But these observations are quick to note down in one’s log book. I think the times I am truly awoken from a sort of unconsciousness are when we walk. My dog is especially stubborn. She is a shihtzu, and she doesn’t shed. In the summers, it gets far too hot for her, so we have to carry her home most of the time. Because of this precedent, she has, for years, decided that her compass points in one direction. And, in that direction, we must walk as far as possible at whichever speed she most prefers. I must, therefore, carry her home. I don’t really mind. It only gets difficult when she wriggles in my arms so she can see in the direction we’re walking, rather than over my shoulder. So with this in mind, I’m sure you can imagine I’ve had a lot of time to think…

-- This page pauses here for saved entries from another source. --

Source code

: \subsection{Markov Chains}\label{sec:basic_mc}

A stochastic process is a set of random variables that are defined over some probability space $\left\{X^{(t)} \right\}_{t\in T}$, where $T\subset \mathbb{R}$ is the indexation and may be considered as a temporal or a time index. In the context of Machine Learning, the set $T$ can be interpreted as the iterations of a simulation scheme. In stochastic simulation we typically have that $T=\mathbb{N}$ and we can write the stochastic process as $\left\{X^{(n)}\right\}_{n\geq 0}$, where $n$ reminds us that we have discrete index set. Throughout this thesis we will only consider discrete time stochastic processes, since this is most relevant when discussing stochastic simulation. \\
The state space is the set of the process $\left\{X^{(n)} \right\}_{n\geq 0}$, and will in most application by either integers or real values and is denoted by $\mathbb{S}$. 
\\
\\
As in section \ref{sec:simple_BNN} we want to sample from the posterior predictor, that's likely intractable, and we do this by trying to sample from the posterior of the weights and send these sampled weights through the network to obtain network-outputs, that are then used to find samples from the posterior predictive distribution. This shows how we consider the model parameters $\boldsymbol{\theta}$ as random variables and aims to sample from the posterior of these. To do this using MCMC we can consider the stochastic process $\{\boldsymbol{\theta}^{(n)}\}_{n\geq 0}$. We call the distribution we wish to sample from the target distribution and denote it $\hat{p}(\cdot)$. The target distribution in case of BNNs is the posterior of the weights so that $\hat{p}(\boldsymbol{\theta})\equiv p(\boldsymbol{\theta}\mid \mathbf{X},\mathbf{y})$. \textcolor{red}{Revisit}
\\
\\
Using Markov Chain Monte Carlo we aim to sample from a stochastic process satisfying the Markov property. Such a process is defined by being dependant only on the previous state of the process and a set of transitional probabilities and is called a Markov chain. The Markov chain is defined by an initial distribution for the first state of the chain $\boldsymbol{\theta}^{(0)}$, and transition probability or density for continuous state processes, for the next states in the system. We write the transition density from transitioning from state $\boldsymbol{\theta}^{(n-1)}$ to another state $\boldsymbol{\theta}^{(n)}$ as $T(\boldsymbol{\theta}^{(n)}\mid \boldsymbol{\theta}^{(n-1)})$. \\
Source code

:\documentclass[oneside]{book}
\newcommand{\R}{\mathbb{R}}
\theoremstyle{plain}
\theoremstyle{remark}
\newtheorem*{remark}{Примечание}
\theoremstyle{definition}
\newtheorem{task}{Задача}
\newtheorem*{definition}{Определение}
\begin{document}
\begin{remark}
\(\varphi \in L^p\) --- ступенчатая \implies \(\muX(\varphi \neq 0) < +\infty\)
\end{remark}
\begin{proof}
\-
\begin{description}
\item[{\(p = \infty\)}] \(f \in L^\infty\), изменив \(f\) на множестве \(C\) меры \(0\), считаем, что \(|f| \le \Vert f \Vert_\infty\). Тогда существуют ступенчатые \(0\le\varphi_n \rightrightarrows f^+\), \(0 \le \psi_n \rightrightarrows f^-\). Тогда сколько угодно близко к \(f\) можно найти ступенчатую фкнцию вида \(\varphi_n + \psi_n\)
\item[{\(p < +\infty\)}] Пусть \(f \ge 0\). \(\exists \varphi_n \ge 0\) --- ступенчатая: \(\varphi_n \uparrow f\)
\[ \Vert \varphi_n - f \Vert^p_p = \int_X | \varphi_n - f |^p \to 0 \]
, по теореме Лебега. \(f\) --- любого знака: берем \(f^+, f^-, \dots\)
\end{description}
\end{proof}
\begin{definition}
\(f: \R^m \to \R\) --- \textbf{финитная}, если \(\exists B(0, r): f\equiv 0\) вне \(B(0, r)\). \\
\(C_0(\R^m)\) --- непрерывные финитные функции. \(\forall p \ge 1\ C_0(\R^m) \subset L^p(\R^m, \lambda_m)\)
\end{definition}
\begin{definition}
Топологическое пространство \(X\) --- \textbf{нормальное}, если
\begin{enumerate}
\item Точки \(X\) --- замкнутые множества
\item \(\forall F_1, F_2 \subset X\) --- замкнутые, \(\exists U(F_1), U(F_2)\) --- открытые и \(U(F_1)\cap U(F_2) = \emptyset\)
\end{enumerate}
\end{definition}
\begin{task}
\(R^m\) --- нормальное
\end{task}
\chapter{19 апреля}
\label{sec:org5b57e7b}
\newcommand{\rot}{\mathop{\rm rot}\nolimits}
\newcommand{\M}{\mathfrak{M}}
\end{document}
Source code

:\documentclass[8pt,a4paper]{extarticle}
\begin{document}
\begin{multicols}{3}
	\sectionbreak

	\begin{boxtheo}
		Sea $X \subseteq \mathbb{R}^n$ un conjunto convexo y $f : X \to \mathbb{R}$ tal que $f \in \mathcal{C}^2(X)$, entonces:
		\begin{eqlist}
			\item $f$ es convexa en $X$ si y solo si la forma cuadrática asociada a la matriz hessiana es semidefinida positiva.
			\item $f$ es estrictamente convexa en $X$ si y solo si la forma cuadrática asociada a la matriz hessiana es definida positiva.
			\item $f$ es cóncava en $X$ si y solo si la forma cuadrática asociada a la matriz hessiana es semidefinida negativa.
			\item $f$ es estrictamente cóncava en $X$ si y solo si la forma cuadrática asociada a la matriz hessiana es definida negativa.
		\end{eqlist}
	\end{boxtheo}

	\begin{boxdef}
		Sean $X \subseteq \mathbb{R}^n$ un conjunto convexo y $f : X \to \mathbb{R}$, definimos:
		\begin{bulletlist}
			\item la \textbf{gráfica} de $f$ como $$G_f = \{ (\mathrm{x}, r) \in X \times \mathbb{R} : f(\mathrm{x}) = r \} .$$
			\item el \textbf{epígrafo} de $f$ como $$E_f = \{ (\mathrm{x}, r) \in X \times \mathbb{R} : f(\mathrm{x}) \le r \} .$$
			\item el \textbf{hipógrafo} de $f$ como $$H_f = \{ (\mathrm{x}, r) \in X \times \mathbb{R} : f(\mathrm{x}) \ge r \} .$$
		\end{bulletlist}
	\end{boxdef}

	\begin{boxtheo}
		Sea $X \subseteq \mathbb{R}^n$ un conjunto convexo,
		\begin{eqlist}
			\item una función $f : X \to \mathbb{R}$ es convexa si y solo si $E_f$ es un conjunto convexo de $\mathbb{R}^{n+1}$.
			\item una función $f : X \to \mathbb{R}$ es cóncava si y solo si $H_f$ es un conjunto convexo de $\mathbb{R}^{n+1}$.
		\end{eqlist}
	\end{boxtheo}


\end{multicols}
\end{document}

I’ve wondered about how other dog owners or trainers might view this behaviour. Your dog should obey you. Your dog should walk in the path you prescribe. But, it’s not that easy. She’s small. She has a heart problem. So, when she’s tired. I’ll carry her. She’s also especially nosey. She spies on what people do. She does her business for them, too. You should be flattered. I am not at my most flattering angles whilst cleaning up her mess, but one must. For instance, there is someone in my neighbourhood who never cleans up after their dog. I feel like that’s the most basic of contracts you make with your dog and society. You poop; therefore, I scoop. Additionally, I’m beginning to wonder if another of my neighbours has a small pony they walk. A small flowerbed could be fertilized. I know this borders on the side of a disturbing topic, but I don’t think we should be as taboo about this stuff. Maybe, then, my neighbours would pick up after their doggies. Also, before I begin my next thought, I do not want it to seem contradictory that I am saying poop should be less of a banned topic and also affirming that my neighbours should clean it. It’s basic hygiene guys. Do your do.

Alright. So, I might have mentioned it before, but there is this philosopher, Julia Kristeva, who describes abjection. Kristeva explains that the abject is neither the subject nor the object, but it is the thing that is able to disturb the boundaries between finite positions or cultural constructions. An easy example is a corpse. The corpse disgusts the living being because it reminds us of death. Indeed, our own death. We are confronted by death, and we cannot challenge it. Another example is, what I have been discussing above, poop. In order to live, we must eat, we must defecate; but we are disgusted with our waste. So, we push the corpse into the coffin and our poop out of our minds and toilets. Our cultural consciousnesses is burdened and disturbed by these signifiers of death and filth. The corpse was once a conscious being–a subject. The poop is the evidence of food incorporated into our beings–giving us life.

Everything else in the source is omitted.